In other words, you deal with the VIRTUAL PROCESSOR given to you by UNIX as UNIX treats the PHYSICAL PROCESSOR on which it runs.
In some ways, what we're building in this assignment is a simulation of an operating system kernel scheduler, except we're doing it in user space. There are several reasons to do it this way, rather than to build a system on a bare machine:


Getting Started:

Everything you need to start in in minithreads.tar  Download the file and use the following command to extract the files.
tar xvf minithreads.tar

This will extract all the files into the directory minithreads in the current directory.  You could extract the files into the group work directory. (or personal directory if you want your own copy or want


Part 1. Non-Preemptive Threads:

You must implement the interfaces defined in include/minithread.h and include/synch.h, starting from the skeleton code provided in src/. Place your implementation in a directory named part1. You are not allowed to change files in lib/ or include/.

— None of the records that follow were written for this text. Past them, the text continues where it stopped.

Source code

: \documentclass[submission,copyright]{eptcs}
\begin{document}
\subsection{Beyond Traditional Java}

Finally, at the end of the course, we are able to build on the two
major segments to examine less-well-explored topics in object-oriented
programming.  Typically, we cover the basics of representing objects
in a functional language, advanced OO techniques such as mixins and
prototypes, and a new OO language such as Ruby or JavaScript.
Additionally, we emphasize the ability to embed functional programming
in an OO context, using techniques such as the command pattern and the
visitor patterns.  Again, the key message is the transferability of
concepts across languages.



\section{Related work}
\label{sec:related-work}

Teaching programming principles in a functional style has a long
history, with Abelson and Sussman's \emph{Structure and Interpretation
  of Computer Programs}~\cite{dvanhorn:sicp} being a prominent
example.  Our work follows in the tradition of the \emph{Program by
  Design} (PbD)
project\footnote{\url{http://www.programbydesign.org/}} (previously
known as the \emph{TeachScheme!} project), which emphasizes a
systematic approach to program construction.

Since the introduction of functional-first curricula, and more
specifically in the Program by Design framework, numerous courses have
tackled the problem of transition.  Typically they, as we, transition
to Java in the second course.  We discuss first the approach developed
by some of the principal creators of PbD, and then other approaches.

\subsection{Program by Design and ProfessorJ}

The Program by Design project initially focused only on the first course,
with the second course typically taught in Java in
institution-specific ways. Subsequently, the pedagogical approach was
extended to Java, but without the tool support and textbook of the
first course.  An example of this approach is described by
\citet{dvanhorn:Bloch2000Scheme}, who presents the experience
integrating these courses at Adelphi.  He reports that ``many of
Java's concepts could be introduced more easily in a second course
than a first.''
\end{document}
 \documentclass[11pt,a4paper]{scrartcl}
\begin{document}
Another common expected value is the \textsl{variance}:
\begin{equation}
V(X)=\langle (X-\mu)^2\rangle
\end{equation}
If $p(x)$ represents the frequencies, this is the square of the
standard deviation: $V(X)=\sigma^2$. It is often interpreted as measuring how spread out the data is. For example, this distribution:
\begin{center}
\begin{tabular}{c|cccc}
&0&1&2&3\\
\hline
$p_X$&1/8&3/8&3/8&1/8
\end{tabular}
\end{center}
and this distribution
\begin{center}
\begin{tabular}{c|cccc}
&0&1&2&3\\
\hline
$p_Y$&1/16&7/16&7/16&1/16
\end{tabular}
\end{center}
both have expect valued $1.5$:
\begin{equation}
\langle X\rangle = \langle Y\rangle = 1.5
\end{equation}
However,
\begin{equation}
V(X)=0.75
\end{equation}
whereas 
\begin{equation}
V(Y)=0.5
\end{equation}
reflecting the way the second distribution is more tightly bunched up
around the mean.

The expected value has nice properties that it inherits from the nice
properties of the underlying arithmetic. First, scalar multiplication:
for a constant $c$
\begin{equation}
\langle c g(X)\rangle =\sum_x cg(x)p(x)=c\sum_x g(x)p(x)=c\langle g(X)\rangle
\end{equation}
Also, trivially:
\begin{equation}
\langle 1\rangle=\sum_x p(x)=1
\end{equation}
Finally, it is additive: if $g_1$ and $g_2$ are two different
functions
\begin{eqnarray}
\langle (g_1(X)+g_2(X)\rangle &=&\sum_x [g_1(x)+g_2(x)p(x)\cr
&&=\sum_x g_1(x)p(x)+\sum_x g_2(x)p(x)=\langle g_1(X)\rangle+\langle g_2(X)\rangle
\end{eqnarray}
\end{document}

We are providing you with some low level machine dependent functions for stack allocation and deallocation, and context switching. These are defined in include/minithread_public.h, src/minithread_public.c, include/minithread_md.h and src/sys.S.

In addition, a skeleton test program, src/runtester.c, is provided. You can use the routine tester() in this file to implement test programs for your minithreads package. We will provide our own implementation of tester() so that we can test you code when you hand it in, so please leave the references to runtester.c in the Makefile. Because this version of minithreads will be non-preemptive, you will have to include calls to minithread_yield() at arbitrary points in your test program to ensure that interleaved executions work correctly.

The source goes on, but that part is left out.